WORK INSTRUCTION: Quote every entry word for word.

GIVEN DATA:
-- Opening Marker --

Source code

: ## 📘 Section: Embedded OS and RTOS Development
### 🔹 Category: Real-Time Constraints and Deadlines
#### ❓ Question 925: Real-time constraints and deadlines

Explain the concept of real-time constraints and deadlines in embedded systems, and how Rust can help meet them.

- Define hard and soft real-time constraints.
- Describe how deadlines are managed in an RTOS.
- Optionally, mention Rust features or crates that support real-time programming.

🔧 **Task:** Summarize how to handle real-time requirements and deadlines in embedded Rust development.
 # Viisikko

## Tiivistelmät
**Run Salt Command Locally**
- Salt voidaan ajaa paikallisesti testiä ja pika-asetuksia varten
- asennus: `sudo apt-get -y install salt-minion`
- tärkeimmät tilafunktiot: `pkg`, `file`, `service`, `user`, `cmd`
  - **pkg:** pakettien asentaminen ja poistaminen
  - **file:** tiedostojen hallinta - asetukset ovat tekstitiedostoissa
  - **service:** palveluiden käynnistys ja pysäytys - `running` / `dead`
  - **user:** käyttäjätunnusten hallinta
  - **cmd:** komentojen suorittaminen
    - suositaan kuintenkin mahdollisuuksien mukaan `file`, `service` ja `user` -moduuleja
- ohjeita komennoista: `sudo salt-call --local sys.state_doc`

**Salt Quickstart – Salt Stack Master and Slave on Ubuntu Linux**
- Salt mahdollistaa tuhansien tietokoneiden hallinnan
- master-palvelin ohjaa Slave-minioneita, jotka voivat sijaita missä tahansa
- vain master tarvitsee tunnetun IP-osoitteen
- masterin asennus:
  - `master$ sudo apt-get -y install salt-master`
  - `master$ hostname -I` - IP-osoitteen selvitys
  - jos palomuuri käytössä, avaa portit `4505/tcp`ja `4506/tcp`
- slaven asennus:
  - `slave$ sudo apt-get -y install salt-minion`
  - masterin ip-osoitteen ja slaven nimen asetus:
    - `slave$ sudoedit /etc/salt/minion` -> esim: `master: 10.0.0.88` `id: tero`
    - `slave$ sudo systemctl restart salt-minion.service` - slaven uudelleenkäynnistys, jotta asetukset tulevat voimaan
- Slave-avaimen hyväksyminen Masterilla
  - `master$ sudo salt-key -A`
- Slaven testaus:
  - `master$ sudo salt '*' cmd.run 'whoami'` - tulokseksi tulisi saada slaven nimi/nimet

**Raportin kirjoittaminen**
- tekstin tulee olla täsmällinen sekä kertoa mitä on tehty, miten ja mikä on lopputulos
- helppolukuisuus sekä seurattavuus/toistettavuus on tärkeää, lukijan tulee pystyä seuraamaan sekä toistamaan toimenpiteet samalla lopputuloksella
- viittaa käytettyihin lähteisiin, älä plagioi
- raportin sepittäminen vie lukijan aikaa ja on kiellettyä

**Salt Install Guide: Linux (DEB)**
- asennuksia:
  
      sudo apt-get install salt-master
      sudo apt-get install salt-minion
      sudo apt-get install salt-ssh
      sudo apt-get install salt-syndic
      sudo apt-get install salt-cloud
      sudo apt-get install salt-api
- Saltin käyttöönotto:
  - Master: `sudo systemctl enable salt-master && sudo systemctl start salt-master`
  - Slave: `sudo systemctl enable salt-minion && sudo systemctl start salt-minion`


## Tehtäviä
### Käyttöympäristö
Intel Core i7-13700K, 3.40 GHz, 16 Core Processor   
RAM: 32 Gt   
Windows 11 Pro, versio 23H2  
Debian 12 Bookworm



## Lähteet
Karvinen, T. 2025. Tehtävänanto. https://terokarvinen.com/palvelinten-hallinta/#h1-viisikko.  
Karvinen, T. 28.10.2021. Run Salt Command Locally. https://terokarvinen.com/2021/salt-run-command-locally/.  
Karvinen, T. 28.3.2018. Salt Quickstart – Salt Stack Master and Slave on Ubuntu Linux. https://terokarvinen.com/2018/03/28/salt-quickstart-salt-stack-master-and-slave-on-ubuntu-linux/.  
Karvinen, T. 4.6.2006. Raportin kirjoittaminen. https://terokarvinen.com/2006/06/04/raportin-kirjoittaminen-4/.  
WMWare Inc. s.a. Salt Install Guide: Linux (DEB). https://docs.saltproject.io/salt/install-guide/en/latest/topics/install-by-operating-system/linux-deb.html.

-- Closing Marker --

TASK RESULT:
Source code

: ## 📘 Section: Embedded OS and RTOS Development
### 🔹 Category: Real-Time Constraints and Deadlines
#### ❓ Question 925: Real-time constraints and deadlines

Explain the concept of real-time constraints and deadlines in embedded systems, and how Rust can help meet them.

- Define hard and soft real-time constraints.
- Describe how deadlines are managed in an RTOS.
- Optionally, mention Rust features or crates that support real-time programming.

🔧 **Task:** Summarize how to handle real-time requirements and deadlines in embedded Rust development.
 # Viisikko

## Tiivistelmät
**Run Salt Command Locally**
- Salt voidaan ajaa paikallisesti testiä ja pika-asetuksia varten
- asennus: `sudo apt-get -y install salt-minion`
- tärkeimmät tilafunktiot: `pkg`, `file`, `service`, `user`, `cmd`
  - **pkg:** pakettien asentaminen ja poistaminen
  - **file:** tiedostojen hallinta - asetukset ovat tekstitiedostoissa
  - **service:** palveluiden käynnistys ja pysäytys - `running` / `dead`
  - **user:** käyttäjätunnusten hallinta
  - **cmd:** komentojen suorittaminen
    - suositaan kuintenkin mahdollisuuksien mukaan `file`, `service` ja `user` -moduuleja
- ohjeita komennoista: `sudo salt-call --local sys.state_doc`

**Salt Quickstart – Salt Stack Master and Slave on Ubuntu Linux**
- Salt mahdollistaa tuhansien tietokoneiden hallinnan
- master-palvelin ohjaa Slave-minioneita, jotka voivat sijaita missä tahansa
- vain master tarvitsee tunnetun IP-osoitteen
- masterin asennus:
  - `master$ sudo apt-get -y install salt-master`
  - `master$ hostname -I` - IP-osoitteen selvitys
  - jos palomuuri käytössä, avaa portit `4505/tcp`ja `4506/tcp`
- slaven asennus:
  - `slave$ sudo apt-get -y install salt-minion`
  - masterin ip-osoitteen ja slaven nimen asetus:
    - `slave$ sudoedit /etc/salt/minion` -> esim: `master: 10.0.0.88` `id: tero`
    - `slave$ sudo systemctl restart salt-minion.service` - slaven uudelleenkäynnistys, jotta asetukset tulevat voimaan
- Slave-avaimen hyväksyminen Masterilla
  - `master$ sudo salt-key -A`
- Slaven testaus:
  - `master$ sudo salt '*' cmd.run 'whoami'` - tulokseksi tulisi saada slaven nimi/nimet

**Raportin kirjoittaminen**
- tekstin tulee olla täsmällinen sekä kertoa mitä on tehty, miten ja mikä on lopputulos
- helppolukuisuus sekä seurattavuus/toistettavuus on tärkeää, lukijan tulee pystyä seuraamaan sekä toistamaan toimenpiteet samalla lopputuloksella
- viittaa käytettyihin lähteisiin, älä plagioi
- raportin sepittäminen vie lukijan aikaa ja on kiellettyä

**Salt Install Guide: Linux (DEB)**
- asennuksia:
  
      sudo apt-get install salt-master
      sudo apt-get install salt-minion
      sudo apt-get install salt-ssh
      sudo apt-get install salt-syndic
      sudo apt-get install salt-cloud
      sudo apt-get install salt-api
- Saltin käyttöönotto:
  - Master: `sudo systemctl enable salt-master && sudo systemctl start salt-master`
  - Slave: `sudo systemctl enable salt-minion && sudo systemctl start salt-minion`


## Tehtäviä
### Käyttöympäristö
Intel Core i7-13700K, 3.40 GHz, 16 Core Processor   
RAM: 32 Gt   
Windows 11 Pro, versio 23H2  
Debian 12 Bookworm



## Lähteet
Karvinen, T. 2025. Tehtävänanto. https://terokarvinen.com/palvelinten-hallinta/#h1-viisikko.  
Karvinen, T. 28.10.2021. Run Salt Command Locally. https://terokarvinen.com/2021/salt-run-command-locally/.  
Karvinen, T. 28.3.2018. Salt Quickstart – Salt Stack Master and Slave on Ubuntu Linux. https://terokarvinen.com/2018/03/28/salt-quickstart-salt-stack-master-and-slave-on-ubuntu-linux/.  
Karvinen, T. 4.6.2006. Raportin kirjoittaminen. https://terokarvinen.com/2006/06/04/raportin-kirjoittaminen-4/.  
WMWare Inc. s.a. Salt Install Guide: Linux (DEB). https://docs.saltproject.io/salt/install-guide/en/latest/topics/install-by-operating-system/linux-deb.html.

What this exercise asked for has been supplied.